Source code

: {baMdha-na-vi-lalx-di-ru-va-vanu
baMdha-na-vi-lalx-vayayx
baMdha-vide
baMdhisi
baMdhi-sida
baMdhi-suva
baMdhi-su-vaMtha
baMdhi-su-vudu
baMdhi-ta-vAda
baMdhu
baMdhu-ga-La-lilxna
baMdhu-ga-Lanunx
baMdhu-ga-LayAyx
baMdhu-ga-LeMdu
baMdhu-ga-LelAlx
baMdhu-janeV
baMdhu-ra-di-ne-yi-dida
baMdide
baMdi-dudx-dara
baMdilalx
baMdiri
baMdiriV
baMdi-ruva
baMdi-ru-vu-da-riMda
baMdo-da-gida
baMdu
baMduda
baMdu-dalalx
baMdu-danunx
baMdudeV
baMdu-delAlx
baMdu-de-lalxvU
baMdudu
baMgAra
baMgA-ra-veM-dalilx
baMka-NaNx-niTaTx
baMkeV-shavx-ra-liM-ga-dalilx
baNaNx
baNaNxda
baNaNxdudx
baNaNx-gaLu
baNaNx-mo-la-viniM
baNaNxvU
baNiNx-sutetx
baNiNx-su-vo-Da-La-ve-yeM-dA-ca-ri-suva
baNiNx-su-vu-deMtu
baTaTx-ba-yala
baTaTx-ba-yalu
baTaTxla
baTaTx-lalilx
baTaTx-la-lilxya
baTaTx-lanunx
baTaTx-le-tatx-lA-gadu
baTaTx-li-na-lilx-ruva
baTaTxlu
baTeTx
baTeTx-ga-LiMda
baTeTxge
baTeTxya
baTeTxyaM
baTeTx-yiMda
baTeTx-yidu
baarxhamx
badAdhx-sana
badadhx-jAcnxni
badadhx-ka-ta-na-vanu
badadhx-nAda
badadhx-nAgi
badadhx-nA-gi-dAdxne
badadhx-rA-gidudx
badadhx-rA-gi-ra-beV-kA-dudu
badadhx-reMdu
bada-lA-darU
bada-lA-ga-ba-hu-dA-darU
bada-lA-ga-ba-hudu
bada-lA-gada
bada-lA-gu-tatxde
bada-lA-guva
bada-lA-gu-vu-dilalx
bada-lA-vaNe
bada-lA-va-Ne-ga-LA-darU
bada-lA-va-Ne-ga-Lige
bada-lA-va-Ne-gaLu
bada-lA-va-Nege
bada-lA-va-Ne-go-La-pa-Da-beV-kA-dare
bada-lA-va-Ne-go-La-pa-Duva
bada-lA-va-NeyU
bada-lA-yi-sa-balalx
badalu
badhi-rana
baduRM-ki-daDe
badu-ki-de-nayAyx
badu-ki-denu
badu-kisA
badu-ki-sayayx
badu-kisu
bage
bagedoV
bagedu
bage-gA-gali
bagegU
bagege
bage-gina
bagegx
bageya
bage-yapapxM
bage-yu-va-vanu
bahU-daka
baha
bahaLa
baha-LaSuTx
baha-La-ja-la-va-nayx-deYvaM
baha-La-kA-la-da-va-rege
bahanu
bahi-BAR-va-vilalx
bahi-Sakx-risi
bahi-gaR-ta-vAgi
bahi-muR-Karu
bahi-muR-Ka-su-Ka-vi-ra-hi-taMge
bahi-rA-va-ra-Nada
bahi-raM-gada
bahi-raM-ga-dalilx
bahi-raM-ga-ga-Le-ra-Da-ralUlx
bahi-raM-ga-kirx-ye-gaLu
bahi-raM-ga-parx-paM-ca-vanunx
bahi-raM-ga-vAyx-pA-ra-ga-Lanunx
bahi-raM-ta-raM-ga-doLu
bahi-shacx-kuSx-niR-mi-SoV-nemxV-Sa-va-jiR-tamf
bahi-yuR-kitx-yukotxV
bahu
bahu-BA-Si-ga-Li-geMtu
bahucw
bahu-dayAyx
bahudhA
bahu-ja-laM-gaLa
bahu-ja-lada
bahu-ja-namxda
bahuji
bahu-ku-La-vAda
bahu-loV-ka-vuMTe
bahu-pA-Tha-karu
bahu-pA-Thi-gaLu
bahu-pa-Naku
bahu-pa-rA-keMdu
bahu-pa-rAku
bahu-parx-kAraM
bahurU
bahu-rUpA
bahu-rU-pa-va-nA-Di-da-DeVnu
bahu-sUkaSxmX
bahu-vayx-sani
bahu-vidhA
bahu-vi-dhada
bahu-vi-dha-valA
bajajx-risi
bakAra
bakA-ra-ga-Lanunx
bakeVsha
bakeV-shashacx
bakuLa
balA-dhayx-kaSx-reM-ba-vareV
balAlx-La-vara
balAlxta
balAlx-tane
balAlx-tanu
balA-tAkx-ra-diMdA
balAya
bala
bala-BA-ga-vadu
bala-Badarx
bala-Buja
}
= = =
## WORK REQUEST
Each line above needs to be output again, exactly as shown.

## EXPECTED ANSWER
Source code

: {baMdha-na-vi-lalx-di-ru-va-vanu
baMdha-na-vi-lalx-vayayx
baMdha-vide
baMdhisi
baMdhi-sida
baMdhi-suva
baMdhi-su-vaMtha
baMdhi-su-vudu
baMdhi-ta-vAda
baMdhu
baMdhu-ga-La-lilxna
baMdhu-ga-Lanunx
baMdhu-ga-LayAyx
baMdhu-ga-LeMdu
baMdhu-ga-LelAlx
baMdhu-janeV
baMdhu-ra-di-ne-yi-dida
baMdide
baMdi-dudx-dara
baMdilalx
baMdiri
baMdiriV
baMdi-ruva
baMdi-ru-vu-da-riMda
baMdo-da-gida
baMdu
baMduda
baMdu-dalalx
baMdu-danunx
baMdudeV
baMdu-delAlx
baMdu-de-lalxvU
baMdudu
baMgAra
baMgA-ra-veM-dalilx
baMka-NaNx-niTaTx
baMkeV-shavx-ra-liM-ga-dalilx
baNaNx
baNaNxda
baNaNxdudx
baNaNx-gaLu
baNaNx-mo-la-viniM
baNaNxvU
baNiNx-sutetx
baNiNx-su-vo-Da-La-ve-yeM-dA-ca-ri-suva
baNiNx-su-vu-deMtu
baTaTx-ba-yala
baTaTx-ba-yalu
baTaTxla
baTaTx-lalilx
baTaTx-la-lilxya
baTaTx-lanunx
baTaTx-le-tatx-lA-gadu
baTaTx-li-na-lilx-ruva
baTaTxlu
baTeTx
baTeTx-ga-LiMda
baTeTxge
baTeTxya
baTeTxyaM
baTeTx-yiMda
baTeTx-yidu
baarxhamx
badAdhx-sana
badadhx-jAcnxni
badadhx-ka-ta-na-vanu
badadhx-nAda
badadhx-nAgi
badadhx-nA-gi-dAdxne
badadhx-rA-gidudx
badadhx-rA-gi-ra-beV-kA-dudu
badadhx-reMdu
bada-lA-darU
bada-lA-ga-ba-hu-dA-darU
bada-lA-ga-ba-hudu
bada-lA-gada
bada-lA-gu-tatxde
bada-lA-guva
bada-lA-gu-vu-dilalx
bada-lA-vaNe
bada-lA-va-Ne-ga-LA-darU
bada-lA-va-Ne-ga-Lige
bada-lA-va-Ne-gaLu
bada-lA-va-Nege
bada-lA-va-Ne-go-La-pa-Da-beV-kA-dare
bada-lA-va-Ne-go-La-pa-Duva
bada-lA-va-NeyU
bada-lA-yi-sa-balalx
badalu
badhi-rana
baduRM-ki-daDe
badu-ki-de-nayAyx
badu-ki-denu
badu-kisA
badu-ki-sayayx
badu-kisu
bage
bagedoV
bagedu
bage-gA-gali
bagegU
bagege
bage-gina
bagegx
bageya
bage-yapapxM
bage-yu-va-vanu
bahU-daka
baha
bahaLa
baha-LaSuTx
baha-La-ja-la-va-nayx-deYvaM
baha-La-kA-la-da-va-rege
bahanu
bahi-BAR-va-vilalx
bahi-Sakx-risi
bahi-gaR-ta-vAgi
bahi-muR-Karu
bahi-muR-Ka-su-Ka-vi-ra-hi-taMge
bahi-rA-va-ra-Nada
bahi-raM-gada
bahi-raM-ga-dalilx
bahi-raM-ga-ga-Le-ra-Da-ralUlx
bahi-raM-ga-kirx-ye-gaLu
bahi-raM-ga-parx-paM-ca-vanunx
bahi-raM-ga-vAyx-pA-ra-ga-Lanunx
bahi-raM-ta-raM-ga-doLu
bahi-shacx-kuSx-niR-mi-SoV-nemxV-Sa-va-jiR-tamf
bahi-yuR-kitx-yukotxV
bahu
bahu-BA-Si-ga-Li-geMtu
bahucw
bahu-dayAyx
bahudhA
bahu-ja-laM-gaLa
bahu-ja-lada
bahu-ja-namxda
bahuji
bahu-ku-La-vAda
bahu-loV-ka-vuMTe
bahu-pA-Tha-karu
bahu-pA-Thi-gaLu
bahu-pa-Naku
bahu-pa-rA-keMdu
bahu-pa-rAku
bahu-parx-kAraM
bahurU
bahu-rUpA
bahu-rU-pa-va-nA-Di-da-DeVnu
bahu-sUkaSxmX
bahu-vayx-sani
bahu-vidhA
bahu-vi-dhada
bahu-vi-dha-valA
bajajx-risi
bakAra
bakA-ra-ga-Lanunx
bakeVsha
bakeV-shashacx
bakuLa
balA-dhayx-kaSx-reM-ba-vareV
balAlx-La-vara
balAlxta
balAlx-tane
balAlx-tanu
balA-tAkx-ra-diMdA
balAya
bala
bala-BA-ga-vadu
bala-Badarx
bala-Buja
}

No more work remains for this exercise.